▶ [Problem to solve]:
Take from the material every line containing the string "tree" and copy it.
*** Begin section ***
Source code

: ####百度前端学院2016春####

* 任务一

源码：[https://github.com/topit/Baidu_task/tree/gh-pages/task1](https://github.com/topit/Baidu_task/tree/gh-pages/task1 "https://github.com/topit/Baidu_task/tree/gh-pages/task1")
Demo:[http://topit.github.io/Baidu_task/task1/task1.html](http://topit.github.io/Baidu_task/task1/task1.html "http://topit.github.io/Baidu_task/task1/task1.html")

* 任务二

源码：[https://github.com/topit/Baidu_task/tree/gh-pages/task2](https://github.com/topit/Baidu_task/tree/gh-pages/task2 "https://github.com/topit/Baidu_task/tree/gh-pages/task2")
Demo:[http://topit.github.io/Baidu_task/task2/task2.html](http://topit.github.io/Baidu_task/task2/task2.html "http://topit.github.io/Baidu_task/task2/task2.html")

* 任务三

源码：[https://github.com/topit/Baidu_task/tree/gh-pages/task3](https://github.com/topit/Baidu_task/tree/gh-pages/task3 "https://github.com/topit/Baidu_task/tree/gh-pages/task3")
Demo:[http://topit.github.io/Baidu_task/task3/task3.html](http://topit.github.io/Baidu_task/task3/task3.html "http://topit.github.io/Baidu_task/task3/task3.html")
*** End section ***
▶ [Output for this task]:
源码：[https://github.com/topit/Baidu_task/tree/gh-pages/task1](https://github.com/topit/Baidu_task/tree/gh-pages/task1 "https://github.com/topit/Baidu_task/tree/gh-pages/task1")
源码：[https://github.com/topit/Baidu_task/tree/gh-pages/task2](https://github.com/topit/Baidu_task/tree/gh-pages/task2 "https://github.com/topit/Baidu_task/tree/gh-pages/task2")
源码：[https://github.com/topit/Baidu_task/tree/gh-pages/task3](https://github.com/topit/Baidu_task/tree/gh-pages/task3 "https://github.com/topit/Baidu_task/tree/gh-pages/task3")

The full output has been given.